The RAG Application (Gemini) is a Streamlit web application designed to question answering system that retrieves information from uploaded PDFs using Google Generative AI and LangChain. Ask questions about the document's content and get detailed, context-aware answers.
- Streamlit: The web framework used for building the interactive user interface.
- Google Generative AI (Gemini): A powerful language model used for natural language understanding and question answering. You can learn more about Gemini here.
- LangChain: A library for building language-based applications, used for creating custom prompts and managing text data.
- ChromaDB: A vector store used for efficient storage and retrieval of embeddings generated by the Google Generative AI model.

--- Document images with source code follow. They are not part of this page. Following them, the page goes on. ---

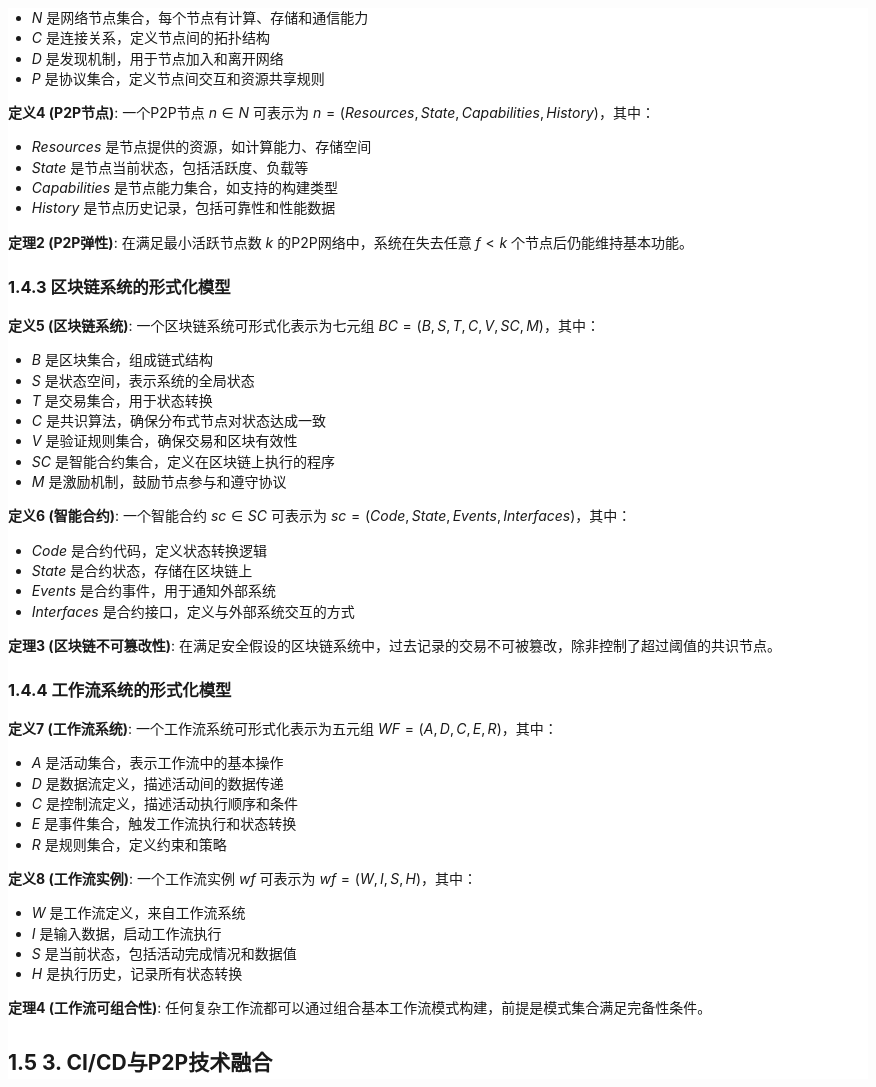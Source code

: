 - $N$ 是网络节点集合，每个节点有计算、存储和通信能力
- $C$ 是连接关系，定义节点间的拓扑结构
- $D$ 是发现机制，用于节点加入和离开网络
- $P$ 是协议集合，定义节点间交互和资源共享规则

**定义4 (P2P节点)**: 一个P2P节点 $n \in N$ 可表示为 $n = (Resources, State, Capabilities, History)$，其中：

- $Resources$ 是节点提供的资源，如计算能力、存储空间
- $State$ 是节点当前状态，包括活跃度、负载等
- $Capabilities$ 是节点能力集合，如支持的构建类型
- $History$ 是节点历史记录，包括可靠性和性能数据

**定理2 (P2P弹性)**: 在满足最小活跃节点数 $k$ 的P2P网络中，系统在失去任意 $f < k$ 个节点后仍能维持基本功能。

### 1.4.3 区块链系统的形式化模型

**定义5 (区块链系统)**: 一个区块链系统可形式化表示为七元组 $BC = (B, S, T, C, V, SC, M)$，其中：

- $B$ 是区块集合，组成链式结构
- $S$ 是状态空间，表示系统的全局状态
- $T$ 是交易集合，用于状态转换
- $C$ 是共识算法，确保分布式节点对状态达成一致
- $V$ 是验证规则集合，确保交易和区块有效性
- $SC$ 是智能合约集合，定义在区块链上执行的程序
- $M$ 是激励机制，鼓励节点参与和遵守协议

**定义6 (智能合约)**: 一个智能合约 $sc \in SC$ 可表示为 $sc = (Code, State, Events, Interfaces)$，其中：

- $Code$ 是合约代码，定义状态转换逻辑
- $State$ 是合约状态，存储在区块链上
- $Events$ 是合约事件，用于通知外部系统
- $Interfaces$ 是合约接口，定义与外部系统交互的方式

**定理3 (区块链不可篡改性)**: 在满足安全假设的区块链系统中，过去记录的交易不可被篡改，除非控制了超过阈值的共识节点。

### 1.4.4 工作流系统的形式化模型

**定义7 (工作流系统)**: 一个工作流系统可形式化表示为五元组 $WF = (A, D, C, E, R)$，其中：

- $A$ 是活动集合，表示工作流中的基本操作
- $D$ 是数据流定义，描述活动间的数据传递
- $C$ 是控制流定义，描述活动执行顺序和条件
- $E$ 是事件集合，触发工作流执行和状态转换
- $R$ 是规则集合，定义约束和策略

**定义8 (工作流实例)**: 一个工作流实例 $wf$ 可表示为 $wf = (W, I, S, H)$，其中：

- $W$ 是工作流定义，来自工作流系统
- $I$ 是输入数据，启动工作流执行
- $S$ 是当前状态，包括活动完成情况和数据值
- $H$ 是执行历史，记录所有状态转换

**定理4 (工作流可组合性)**: 任何复杂工作流都可以通过组合基本工作流模式构建，前提是模式集合满足完备性条件。

## 1.5 3. CI/CD与P2P技术融合
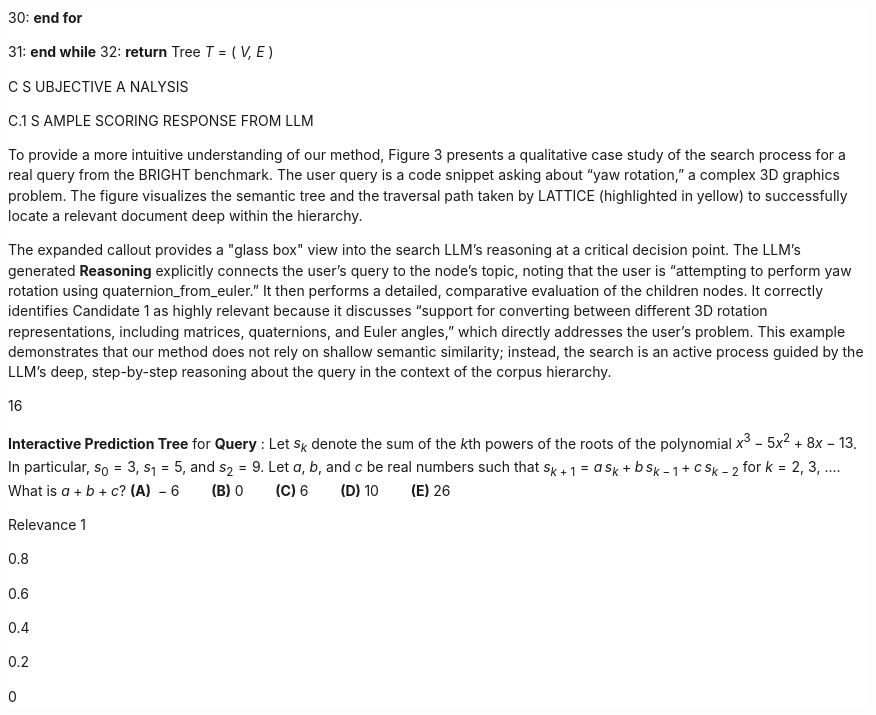 30: **end for**

31: **end while**
32: **return** Tree _T_ = ( _V, E_ )


C S UBJECTIVE A NALYSIS


C.1 S AMPLE SCORING RESPONSE FROM LLM


To provide a more intuitive understanding of our method, Figure 3 presents a qualitative case study
of the search process for a real query from the BRIGHT benchmark. The user query is a code snippet
asking about “yaw rotation,” a complex 3D graphics problem. The figure visualizes the semantic tree
and the traversal path taken by LATTICE (highlighted in yellow) to successfully locate a relevant
document deep within the hierarchy.


The expanded callout provides a "glass box" view into the search LLM’s reasoning at a critical
decision point. The LLM’s generated **Reasoning** explicitly connects the user’s query to the node’s
topic, noting that the user is “attempting to perform yaw rotation using quaternion_from_euler.”
It then performs a detailed, comparative evaluation of the children nodes. It correctly identifies
Candidate 1 as highly relevant because it discusses “support for converting between different 3D
rotation representations, including matrices, quaternions, and Euler angles,” which directly addresses
the user’s problem. This example demonstrates that our method does not rely on shallow semantic
similarity; instead, the search is an active process guided by the LLM’s deep, step-by-step reasoning
about the query in the context of the corpus hierarchy.


16


**Interactive Prediction Tree** for **Query** : Let $s_k$ denote the sum of the $\textit{k}$th powers of the roots of the polynomial $x^3-5x^2+8x-13$. In particular, $s_0=3$, $s_1=5$, and
$s_2=9$. Let $a$, $b$, and $c$ be real numbers such that $s_{k+1} = a \, s_k + b \, s_{k-1} + c \, s_{k-2}$ for $k = 2$, $3$, $....$ What is $a+b+c$?
$\textbf{(A)} \; -6 \qquad \textbf{(B)} \; 0 \qquad \textbf{(C)} \; 6 \qquad \textbf{(D)} \; 10 \qquad \textbf{(E)} \; 26$



Relevance
1


0.8


0.6


0.4


0.2


0
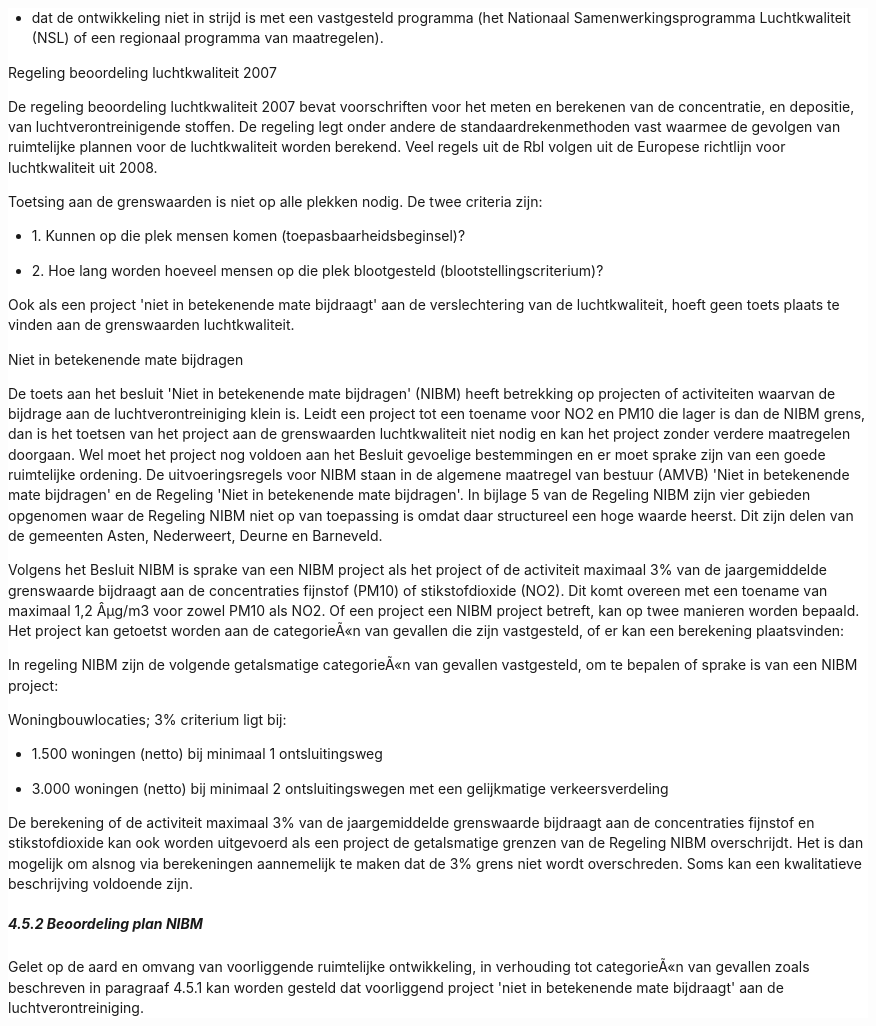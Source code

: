 * dat de ontwikkeling niet in strijd is met een vastgesteld programma (het Nationaal Samenwerkingsprogramma Luchtkwaliteit (NSL) of een regionaal programma van maatregelen).

Regeling beoordeling luchtkwaliteit 2007

De regeling beoordeling luchtkwaliteit 2007 bevat voorschriften voor het meten en berekenen van de concentratie, en depositie, van luchtverontreinigende stoffen. De regeling legt onder andere de standaardrekenmethoden vast waarmee de gevolgen van ruimtelijke plannen voor de luchtkwaliteit worden berekend. Veel regels uit de Rbl volgen uit de Europese richtlijn voor luchtkwaliteit uit 2008\.

Toetsing aan de grenswaarden is niet op alle plekken nodig. De twee criteria zijn:

* 1\.  Kunnen op die plek mensen komen (toepasbaarheidsbeginsel)?

* 2\. Hoe lang worden hoeveel mensen op die plek blootgesteld (blootstellingscriterium)?

Ook als een project 'niet in betekenende mate bijdraagt' aan de verslechtering van de luchtkwaliteit, hoeft geen toets plaats te vinden aan de grenswaarden luchtkwaliteit.

Niet in betekenende mate bijdragen

De toets aan het besluit 'Niet in betekenende mate bijdragen' (NIBM) heeft betrekking op projecten of activiteiten waarvan de bijdrage aan de luchtverontreiniging klein is. Leidt een project tot een toename voor NO2 en PM10 die lager is dan de NIBM grens, dan is het toetsen van het project aan de grenswaarden luchtkwaliteit niet nodig en kan het project zonder verdere maatregelen doorgaan. Wel moet het project nog voldoen aan het Besluit gevoelige bestemmingen en er moet sprake zijn van een goede ruimtelijke ordening. De uitvoeringsregels voor NIBM staan in de algemene maatregel van bestuur (AMVB) 'Niet in betekenende mate bijdragen' en de Regeling 'Niet in betekenende mate bijdragen'. In bijlage 5 van de Regeling NIBM zijn vier gebieden opgenomen waar de Regeling NIBM niet op van toepassing is omdat daar structureel een hoge waarde heerst. Dit zijn delen van de gemeenten Asten, Nederweert, Deurne en Barneveld.

Volgens het Besluit NIBM is sprake van een NIBM project als het project of de activiteit maximaal 3% van de jaargemiddelde grenswaarde bijdraagt aan de concentraties fijnstof (PM10\) of stikstofdioxide (NO2\). Dit komt overeen met een toename van maximaal 1,2 Âµg/m3 voor zowel PM10 als NO2\. Of een project een NIBM project betreft, kan op twee manieren worden bepaald. Het project kan getoetst worden aan de categorieÃ«n van gevallen die zijn vastgesteld, of er kan een berekening plaatsvinden:

In regeling NIBM zijn de volgende getalsmatige categorieÃ«n van gevallen vastgesteld, om te bepalen of sprake is van een NIBM project:

Woningbouwlocaties; 3% criterium ligt bij:

* 1\.500 woningen (netto) bij minimaal 1 ontsluitingsweg

* 3\.000 woningen (netto) bij minimaal 2 ontsluitingswegen met een gelijkmatige verkeersverdeling

De berekening of de activiteit maximaal 3% van de jaargemiddelde grenswaarde bijdraagt aan de concentraties fijnstof en stikstofdioxide kan ook worden uitgevoerd als een project de getalsmatige grenzen van de Regeling NIBM overschrijdt. Het is dan mogelijk om alsnog via berekeningen aannemelijk te maken dat de 3% grens niet wordt overschreden. Soms kan een kwalitatieve beschrijving voldoende zijn.

##### 4\.5\.2 Beoordeling plan NIBM

Gelet op de aard en omvang van voorliggende ruimtelijke ontwikkeling, in verhouding tot categorieÃ«n van gevallen zoals beschreven in paragraaf 4\.5\.1 kan worden gesteld dat voorliggend project 'niet in betekenende mate bijdraagt' aan de luchtverontreiniging.
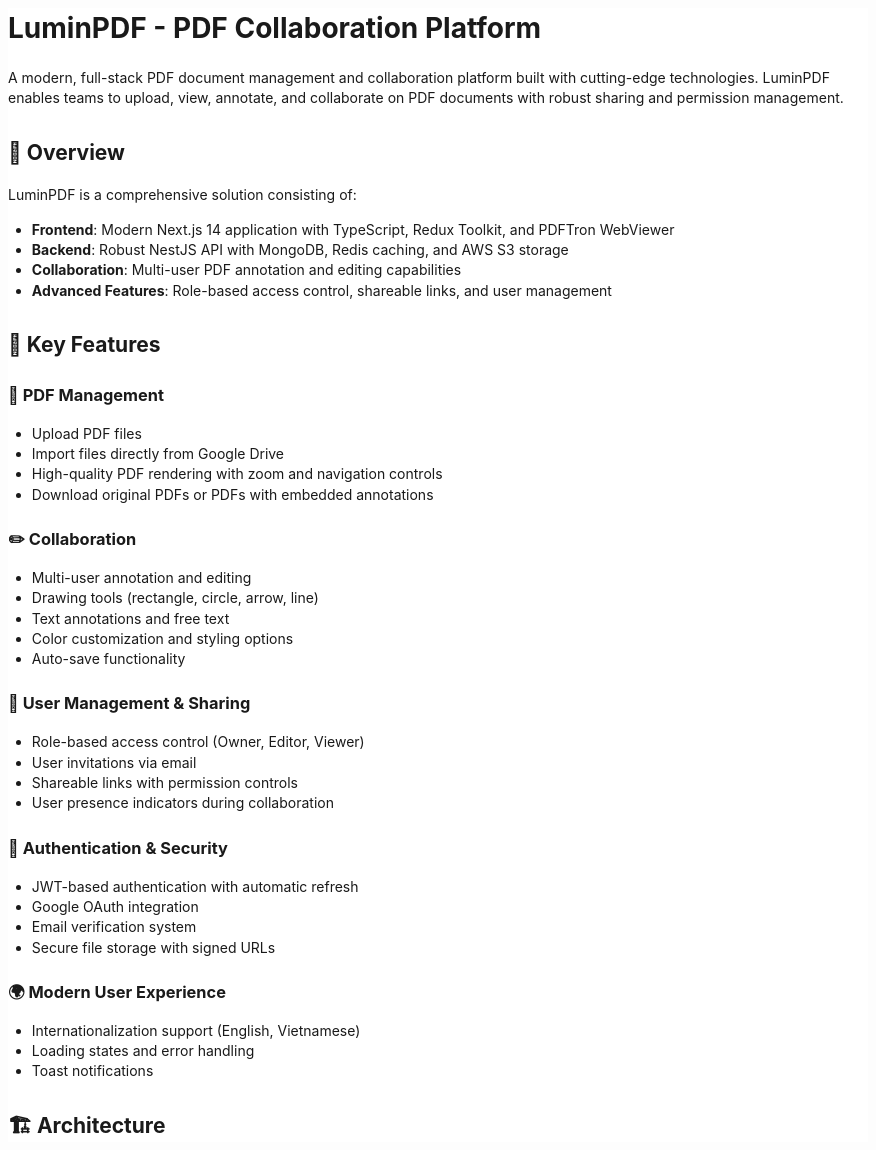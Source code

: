 # LuminPDF - PDF Collaboration Platform

A modern, full-stack PDF document management and collaboration platform built with cutting-edge technologies. LuminPDF enables teams to upload, view, annotate, and collaborate on PDF documents with robust sharing and permission management.

## 🌟 Overview

LuminPDF is a comprehensive solution consisting of:

- **Frontend**: Modern Next.js 14 application with TypeScript, Redux Toolkit, and PDFTron WebViewer
- **Backend**: Robust NestJS API with MongoDB, Redis caching, and AWS S3 storage
- **Collaboration**: Multi-user PDF annotation and editing capabilities
- **Advanced Features**: Role-based access control, shareable links, and user management

## 🚀 Key Features

### 📄 **PDF Management**
- Upload PDF files
- Import files directly from Google Drive
- High-quality PDF rendering with zoom and navigation controls
- Download original PDFs or PDFs with embedded annotations

### ✏️ **Collaboration**
- Multi-user annotation and editing
- Drawing tools (rectangle, circle, arrow, line)
- Text annotations and free text
- Color customization and styling options
- Auto-save functionality

### 👥 **User Management & Sharing**
- Role-based access control (Owner, Editor, Viewer)
- User invitations via email
- Shareable links with permission controls
- User presence indicators during collaboration

### 🔐 **Authentication & Security**
- JWT-based authentication with automatic refresh
- Google OAuth integration
- Email verification system
- Secure file storage with signed URLs

### 🌍 **Modern User Experience**
- Internationalization support (English, Vietnamese)
- Loading states and error handling
- Toast notifications

## 🏗 Architecture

You can access the live demo here.
-
Clone the repository:
git clone https://github.com/isurulkh/rag-application-gemini.git
-
Navigate to the project directory:
cd rag-application-gemini
-
Create a virtual environment (optional but recommended):
python -m venv venv
-
Activate the virtual environment:
-
On Windows:
venv\Scripts\activate
-
On macOS/Linux:
source venv/bin/activate
-
-
Install the dependencies:
pip install -r requirements.txt
-
Run the Streamlit app:
streamlit run app.py
-
Open your browser and go to
http://localhost:8501
. -
[Provide any additional usage instructions].
-
GOOGLE_API_KEY
: Obtain a Google Generative AI API key from the Google Cloud Console and set it as an environment variable.export GOOGLE_API_KEY=your_google_api_key
If you would like to contribute to the project, follow these steps:
-
Fork the repository.
-
Create a new branch:
git checkout -b feature/my-feature
-
Commit your changes:
git commit -m "Add my feature"
-
Push to the branch:
git push origin feature/my-feature
-
Create a pull request.
This project is licensed under the MIT License.